Diversified cigarette maker ITC bucked the trend and fell after the government of the western Maharashtra state raised the tax on cigarettes to 20% from 12.5%.
The BSE index ended up 0.63%, or 94.87 points, at 15,103.55, its best close since 12 August last year. Its weekly run of gains was the best since a 16-week rally in May-August 2005.
Twenty index components rose, while in the broader market, gainers led losers 1,520 to 1,325 on relatively heavy volume of 830.9 million shares.
“The sense that I get from the people in the market is that there is a lot of cash sloshing around the world, waiting to be deployed,” Jayesh Shroff, who helps manage about $1 billion in equities at SBI Mutual Fund, said.
Hopes for reforms such as privatisation, easier foreign investment rules in the insurance and pension sectors and a ramp up of infrastructure spending from the government have also boosted investor confidence.
“The rather large victory by the Congress (party) has provided the country with one of those moments that happens only every 15 or 20 years in India,” Barbe said.
“A strongly backed coalition, having reduced its reliance on smaller/regional/leftist parties, could try to implement more audacious reforms.”
The BSE index is up 57% this year, making it one of the best performing markets in the world, after it slumped by more than half in 2008 when risk-wary foreign funds pulled out about $13 billion.
There are concerns valuations are expensive, but faster economic growth on increased reforms is expected to fuel corporate earnings and justify share prices, analysts said.
“The economic situation is much better than in the rest of the world on average, and one could reasonably expect the Indian economy to be on the verge of stabilisation,” Barbe said.
ICICI Bank gained 2.3% to Rs751.15, a day after it said it would cut lending rates by 50 basis point from Friday.
No. 2 IT-services firm Infosys Technologies climbed 3.9% to Rs1,690.55, taking gains for the week to 5.5%.
Larsen rose 4.35% to Rs1,519.30 and ended the week up 8.1%,
ITC dropped 5.5% to Rs191.40. Cigarette sales in Maharashtra form less than 10% of ITC’s cigarette sales, but the tax increase could trigger other cash-strapped state governments to drive tobacco taxes higher, Deutsche Bank analyst Harrish Zaveri said.
Energy giant Reliance Industries, which has the most weight in the main index, fell 1.9% to Rs2,211.85, after more than doubling in value since early March.
The 50-share NSE index rose 0.3% to 4,586.90.
Asian markets were higher on Friday after a Wall Street rally overnight.
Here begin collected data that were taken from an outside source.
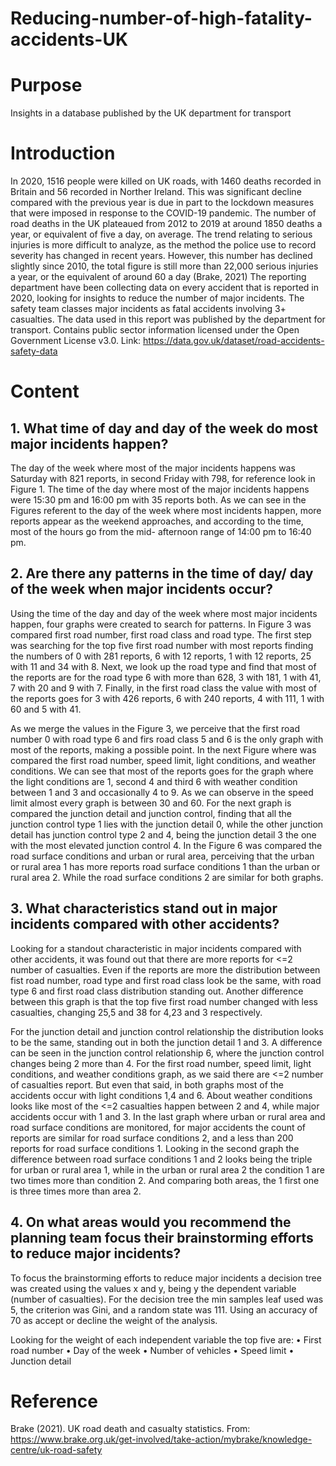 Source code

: # Reducing-number-of-high-fatality-accidents-UK

# Purpose

Insights in a database published by the UK department for transport 

# Introduction

In 2020, 1516 people were killed on UK roads, with 1460 deaths recorded in Britain and 56 recorded in Norther Ireland. This was significant decline compared with the previous year is due in part to the lockdown measures that were imposed in response to the COVID-19 pandemic.  The number of road deaths in the UK plateaued from 2012 to 2019 at around 1850 deaths a year, or equivalent of five a day, on average.
The trend relating to serious injuries is more difficult to analyze, as the method the police use to record severity has changed in recent years. However, this number has declined slightly since 2010, the total figure is still more than 22,000 serious injuries a year, or the equivalent of around 60 a day (Brake, 2021)
The reporting department have been collecting data on every accident that is reported in 2020, looking for insights to reduce the number of major incidents. The safety team classes major incidents as fatal accidents involving 3+ casualties.
The data used in this report was published by the department for transport. Contains public sector information licensed under the Open Government License v3.0. Link: https://data.gov.uk/dataset/road-accidents-safety-data 

# Content

## 1.	What time of day and day of the week do most major incidents happen?

The day of the week where most of the major incidents happens was Saturday with 821 reports, in second Friday with 798, for reference look in Figure 1. 
The time of the day where most of the major incidents happens were 15:30 pm and 16:00 pm with 35 reports both. 
As we can see in the Figures referent to the day of the week where most incidents happen, more reports appear as the weekend approaches, 
and according to the time, most of the hours go from the mid- afternoon range of 14:00 pm to 16:40 pm.

## 2.	Are there any patterns in the time of day/ day of the week when major incidents occur?

Using the time of the day and day of the week where most major incidents happen, four graphs were created to search for patterns.
In Figure 3 was compared first road number, first road class and road type. 
The first step was searching for the top five first road number with most reports finding the numbers of 0 with 281 reports, 
6 with 12 reports, 1 with 12 reports, 25 with 11 and 34 with 8. 
Next, we look up the road type and find that most of the reports are for the road type 6 with more than 628, 3 with 181, 1 with 41, 7 with 20 and 9 with 7. 
Finally, in the first road class the value with most of the reports goes for 3 with 426 reports, 6 with 240 reports, 4 with 111, 1 with 60 and 5 with 41.

As we merge the values in the Figure 3, we perceive that the first road number 0 with road type 6 and firs road class 5 and 6 is the only graph with most of the reports, 
making a possible point.
In the next Figure where was compared the first road number, speed limit, light conditions, and weather conditions. 
We can see that most of the reports goes for the graph where the light conditions are 1, second 4 and third 6 with weather condition between 1 and 3 and occasionally 4 to 9. 
As we can observe in the speed limit almost every graph is between 30 and 60.
For the next graph is compared the junction detail and junction control, finding that all the junction control type 1 lies with the junction detail 0, 
while the other junction detail has junction control type 2 and 4, being the junction detail 3 the one with the most elevated junction control 4. 
In the Figure 6 was compared the road surface conditions and urban or rural area, 
perceiving that the urban or rural area 1 has more reports road surface conditions 1 than the urban or rural area 2. 
While the road surface conditions 2 are similar for both graphs. 

## 3.	What characteristics stand out in major incidents compared with other accidents?

Looking for a standout characteristic in major incidents compared with other accidents, it was found out that there are more reports for <=2 number of casualties. 
Even if the reports are more the distribution between fist road number, road type and first road class look be the same, with road type 6 
and first road class distribution standing out. Another difference between this graph is that the top five first road number changed with less casualties, 
changing 25,5 and 38 for 4,23 and 3 respectively. 

For the junction detail and junction control relationship the distribution looks to be the same, standing out in both the junction detail 1 and 3. 
A difference can be seen in the junction control relationship 6, where the junction control changes being 2 more than 4.
For the first road number, speed limit, light conditions, and weather conditions graph, as we said there are <=2 number of casualties report. 
But even that said, in both graphs most of the accidents occur with light conditions 1,4 and 6. 
About weather conditions looks like most of the <=2 casualties happen between 2 and 4, while major accidents occur with 1 and 3.
In the last graph where urban or rural area and road surface conditions are monitored, 
for major accidents the count of reports are similar for road surface conditions 2, and a less than 200 reports for road surface conditions 1. 
Looking in the second graph the difference between road surface conditions 1 and 2 looks being the triple for urban or rural area 1, 
while in the urban or rural area 2 the condition 1 are two times more than condition 2. And comparing both areas, the 1 first one is three times more than area 2. 

## 4.	On what areas would you recommend the planning team focus their brainstorming efforts to reduce major incidents?

To focus the brainstorming efforts to reduce major incidents a decision tree was created using the values x and y, being y the dependent variable (number of casualties). 
For the decision tree the min samples leaf used was 5, the criterion was Gini, and a random state was 111. 
Using an accuracy of 70 as accept or decline the weight of the analysis.

Looking for the weight of each independent variable the top five are:
•	First road number
•	Day of the week
•	Number of vehicles
•	Speed limit
•	Junction detail

# Reference
Brake (2021). UK road death and casualty statistics. From: https://www.brake.org.uk/get-involved/take-action/mybrake/knowledge-centre/uk-road-safety
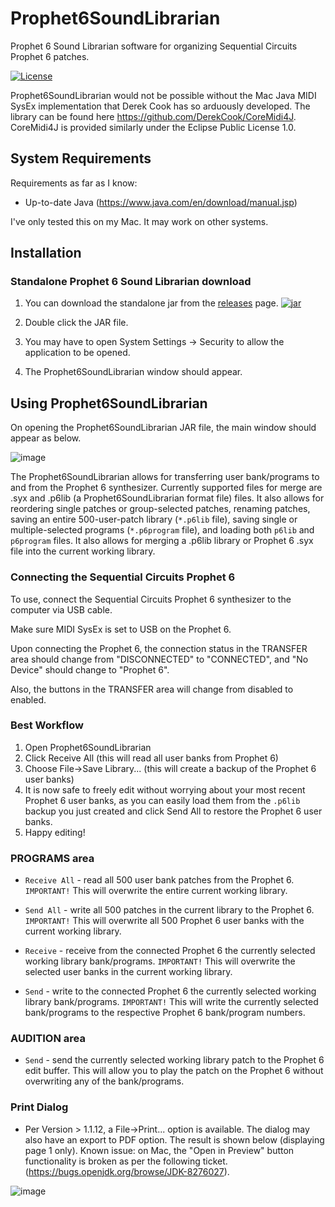 # Prophet6SoundLibrarian
Prophet 6 Sound Librarian software for organizing Sequential Circuits Prophet 6 patches.

[![License](https://img.shields.io/badge/License-Eclipse%20Public%20License%202.0-blue.svg)](https://www.eclipse.org/legal/epl-2.0/)

Prophet6SoundLibrarian would not be possible without the Mac Java MIDI SysEx implementation that Derek Cook has so arduously developed.  The library can be found here https://github.com/DerekCook/CoreMidi4J.  CoreMidi4J is provided similarly under the Eclipse Public License 1.0.

## System Requirements

Requirements as far as I know:
- Up-to-date Java (https://www.java.com/en/download/manual.jsp)

I've only tested this on my Mac.  It may work on other systems.

## Installation

### Standalone Prophet 6 Sound Librarian download

1. You can download the standalone jar
from the
[releases](https://github.com/eclewlow/Prophet6SoundLibrarian/releases) page.
[![jar](https://img.shields.io/github/downloads/eclewlow/Prophet6SoundLibrarian/total.svg)](https://github.com/eclewlow/Prophet6SoundLibrarian/releases)

2. Double click the JAR file.
3. You may have to open System Settings -> Security to allow the application to be opened.
4. The Prophet6SoundLibrarian window should appear.

## Using Prophet6SoundLibrarian

On opening the Prophet6SoundLibrarian JAR file, the main window should appear as below.

![image](https://user-images.githubusercontent.com/32854625/198147628-725aacfe-9983-4270-b493-f50a1cae4c30.png)

The Prophet6SoundLibrarian allows for transferring user bank/programs to and from the Prophet 6 synthesizer.  Currently supported files for merge are .syx and .p6lib (a Prophet6SoundLibrarian format file) files.
It also allows for reordering single patches or group-selected patches, renaming patches, saving an entire 500-user-patch library (`*.p6lib` file), saving single or multiple-selected programs (`*.p6program` file), and loading both `p6lib` and `p6program` files.  It also allows for merging a .p6lib library or Prophet 6 .syx file into the current working library. 

### Connecting the Sequential Circuits Prophet 6

To use, connect the Sequential Circuits Prophet 6 synthesizer to the computer via USB cable.

Make sure MIDI SysEx is set to USB on the Prophet 6.


Upon connecting the Prophet 6, the connection status in the TRANSFER area should change from "DISCONNECTED" to "CONNECTED", and "No Device" should change to "Prophet 6".

Also, the buttons in the TRANSFER area will change from disabled to enabled.

### Best Workflow

1. Open Prophet6SoundLibrarian
2. Click Receive All (this will read all user banks from Prophet 6)
3. Choose File->Save Library... (this will create a backup of the Prophet 6 user banks)
4. It is now safe to freely edit without worrying about your most recent Prophet 6 user banks, as you can easily load them from the `.p6lib` backup you just created and click Send All to restore the Prophet 6 user banks.
5. Happy editing!

### PROGRAMS area

- `Receive All` - read all 500 user bank patches from the Prophet 6.  `IMPORTANT!`  This will overwrite the entire current working library.

- `Send All` - write all 500 patches in the current library to the Prophet 6.  `IMPORTANT!` This will overwrite all 500 Prophet 6 user banks with the current working library.

- `Receive` - receive from the connected Prophet 6 the currently selected working library bank/programs. `IMPORTANT!` This will overwrite the selected user banks in the current working library.

- `Send` - write to the connected Prophet 6 the currently selected working library bank/programs.  `IMPORTANT!` This will write the currently selected bank/programs to the respective Prophet 6 bank/program numbers.


### AUDITION area

- `Send` - send the currently selected working library patch to the Prophet 6 edit buffer.  This will allow you to play the patch on the Prophet 6 without overwriting any of the bank/programs.


### Print Dialog

- Per Version > 1.1.12, a File->Print... option is available.  The dialog may also have an export to PDF option.  The result is shown below (displaying page 1 only).  Known issue: on Mac, the "Open in Preview" button functionality is broken as per the following ticket. (https://bugs.openjdk.org/browse/JDK-8276027).

![image](https://user-images.githubusercontent.com/32854625/202334612-44b51acd-f25d-439f-945c-fd9059321d69.png)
Japan’s Nikkei rose 1%, while MSCI’s measure of other Asian markets advanced 1.2%.
At 4:00pm, the FTSEurofirst 300 index of top European shares was up 0.4%.
Fewer US workers filed new claims for jobless benefits for a third straight week last week and productivity rose faster than expected in the first quarter, data showed on Thursday, supporting budding hopes that the recession is losing force.